**What you have to do:** Looking at the records below, state how many lines include the string "operaciones" and add nothing further.

**Material for this task:**
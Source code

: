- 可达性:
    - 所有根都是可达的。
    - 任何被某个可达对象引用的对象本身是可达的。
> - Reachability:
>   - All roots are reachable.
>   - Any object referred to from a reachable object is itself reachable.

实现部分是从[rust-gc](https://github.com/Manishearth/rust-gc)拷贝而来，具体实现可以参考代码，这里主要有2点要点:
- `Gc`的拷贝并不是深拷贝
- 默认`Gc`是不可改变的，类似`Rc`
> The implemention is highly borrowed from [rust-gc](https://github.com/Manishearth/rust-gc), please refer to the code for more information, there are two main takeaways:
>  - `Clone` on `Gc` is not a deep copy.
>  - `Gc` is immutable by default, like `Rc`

...

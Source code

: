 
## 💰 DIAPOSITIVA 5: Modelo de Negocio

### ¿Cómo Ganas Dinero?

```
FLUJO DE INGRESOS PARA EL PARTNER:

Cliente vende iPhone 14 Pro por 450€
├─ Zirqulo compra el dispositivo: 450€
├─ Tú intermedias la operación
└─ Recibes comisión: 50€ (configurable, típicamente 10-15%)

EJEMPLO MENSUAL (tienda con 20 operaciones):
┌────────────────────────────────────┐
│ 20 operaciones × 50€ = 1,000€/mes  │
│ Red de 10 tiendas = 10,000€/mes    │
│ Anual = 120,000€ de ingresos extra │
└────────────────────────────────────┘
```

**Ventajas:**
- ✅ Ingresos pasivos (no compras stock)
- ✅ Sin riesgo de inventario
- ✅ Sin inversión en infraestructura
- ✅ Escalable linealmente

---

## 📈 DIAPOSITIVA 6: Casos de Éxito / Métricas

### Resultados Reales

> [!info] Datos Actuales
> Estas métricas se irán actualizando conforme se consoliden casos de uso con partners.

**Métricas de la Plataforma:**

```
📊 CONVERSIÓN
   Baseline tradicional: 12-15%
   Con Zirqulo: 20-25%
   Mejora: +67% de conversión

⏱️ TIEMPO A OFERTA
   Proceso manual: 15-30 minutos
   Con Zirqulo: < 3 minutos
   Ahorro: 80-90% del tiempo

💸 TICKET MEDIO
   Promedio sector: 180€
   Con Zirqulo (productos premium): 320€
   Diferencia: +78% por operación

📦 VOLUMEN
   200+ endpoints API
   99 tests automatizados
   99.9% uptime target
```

**Your solution:** 2